The radical amputation of old PCs can lead to lower administration costs and significantly lower total costs for Information Technology. This pleasant effect was experienced by the Düsseldorf-based Commerzleasing und Immobilien GmbH (Commerz Leasing and Property Ltd).
In 1998, the subsidiary company of the Commerzbank decided to procure a new company network. In the opinion of Michael Prangenberg, manager of the Information Systems and Technology department, that was absolutely necessary: the old system was still running with the uncomfortable and unstable Windows 3.11 operating system and an old version of Novell’s network software.
But above all, a whole series of applications were not 2000-compatible, in addition to which the hardware had seen better days. For the server part of the new procurement there was no alternative: since the Commerzbank parent company had already switched to Windows NT two years previously, the subsidiary followed suit.

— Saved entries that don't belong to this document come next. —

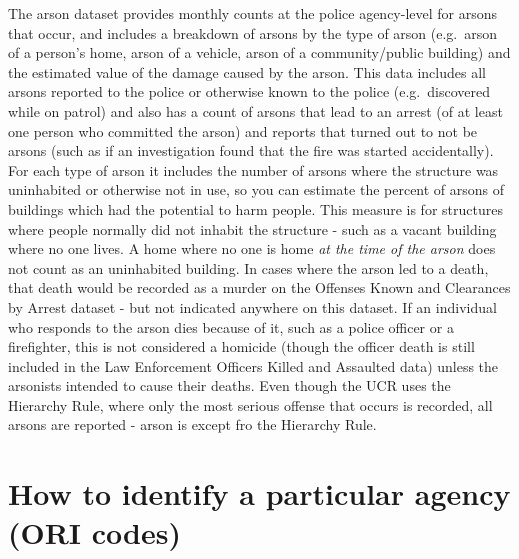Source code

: \documentclass[
  12pt,
  openany]{book}
\begin{document}
The arson dataset provides monthly counts at the police agency-level for arsons that occur, and includes a breakdown of arsons by the type of arson (e.g.~arson of a person's home, arson of a vehicle, arson of a community/public building) and the estimated value of the damage caused by the arson. This data includes all arsons reported to the police or otherwise known to the police (e.g.~discovered while on patrol) and also has a count of arsons that lead to an arrest (of at least one person who committed the arson) and reports that turned out to not be arsons (such as if an investigation found that the fire was started accidentally). For each type of arson it includes the number of arsons where the structure was uninhabited or otherwise not in use, so you can estimate the percent of arsons of buildings which had the potential to harm people. This measure is for structures where people normally did not inhabit the structure - such as a vacant building where no one lives. A home where no one is home \emph{at the time of the arson} does not count as an uninhabited building. In cases where the arson led to a death, that death would be recorded as a murder on the Offenses Known and Clearances by Arrest dataset - but not indicated anywhere on this dataset. If an individual who responds to the arson dies because of it, such as a police officer or a firefighter, this is not considered a homicide (though the officer death is still included in the Law Enforcement Officers Killed and Assaulted data) unless the arsonists intended to cause their deaths. Even though the UCR uses the Hierarchy Rule, where only the most serious offense that occurs is recorded, all arsons are reported - arson is except fro the Hierarchy Rule.

\hypertarget{how-to-identify-a-particular-agency-ori-codes}{%
\section{How to identify a particular agency (ORI codes)}\label{how-to-identify-a-particular-agency-ori-codes}}
\end{document}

Prangenberg adapted the cabling to the expected company growth: fast copper cables for the firm’s internal ‘Ethernet’ cabling at the head office in Düsseldorf, GSM wireless connections between the buildings located there and dedicated lines with transmission rates of 2 mbit per second for the connections to the branch offices. As far as the desks were concerned, however, besides procuring replacement PCs, a solution with ‘Thin Clients’ was discussed from the outset, i.e. with workstation terminals that retrieve their data and applications from central computers: ‘Server-based computing’.
“We didn’t particularly like the prospect of having to administrate hundreds of individual PCs with varying hardware equipment as Windows NT Clients,”
Prangenberg reports. Commerzleasing therefore decided relatively early in favour of a server-based solution with 'Citrix Metaframe' as the communication interface between the workstations and the servers. The decision wasn’t made on instinct. A rough calculation at the beginning of 1999 on the basis of 370 workstations in Düsseldorf and ten branches across Germany produced a clear result: a ‘Client/Server’ solution with Windows NT on the desktops would have cost 550,000 Euros per year for the dedicated lines, 50,000 Euros for the administration and maintenance of the system, 345,000 Euros for hotline and support costs, a quarter of a million for computing personnel and an estimated 625,000 Euros due to fault-related downtimes on the user side, as departmental and organisation manager Andreas Reuter explains. The bottom line is that it would have cost considerably more than 1.75 million Euros. The variant using Thin Clients and Citrix Metaframe, on the other hand, made do mathematically with almost 750,000 Euros – divided into 355,000 Euros for performance costs (due to the smaller bandwidth requirement), 12,500 Euros for network administration, 87,000 Euros for hotline and support, plus 175,000 Euros in personnel costs and a calculated 100,000 Euros for expected downtime.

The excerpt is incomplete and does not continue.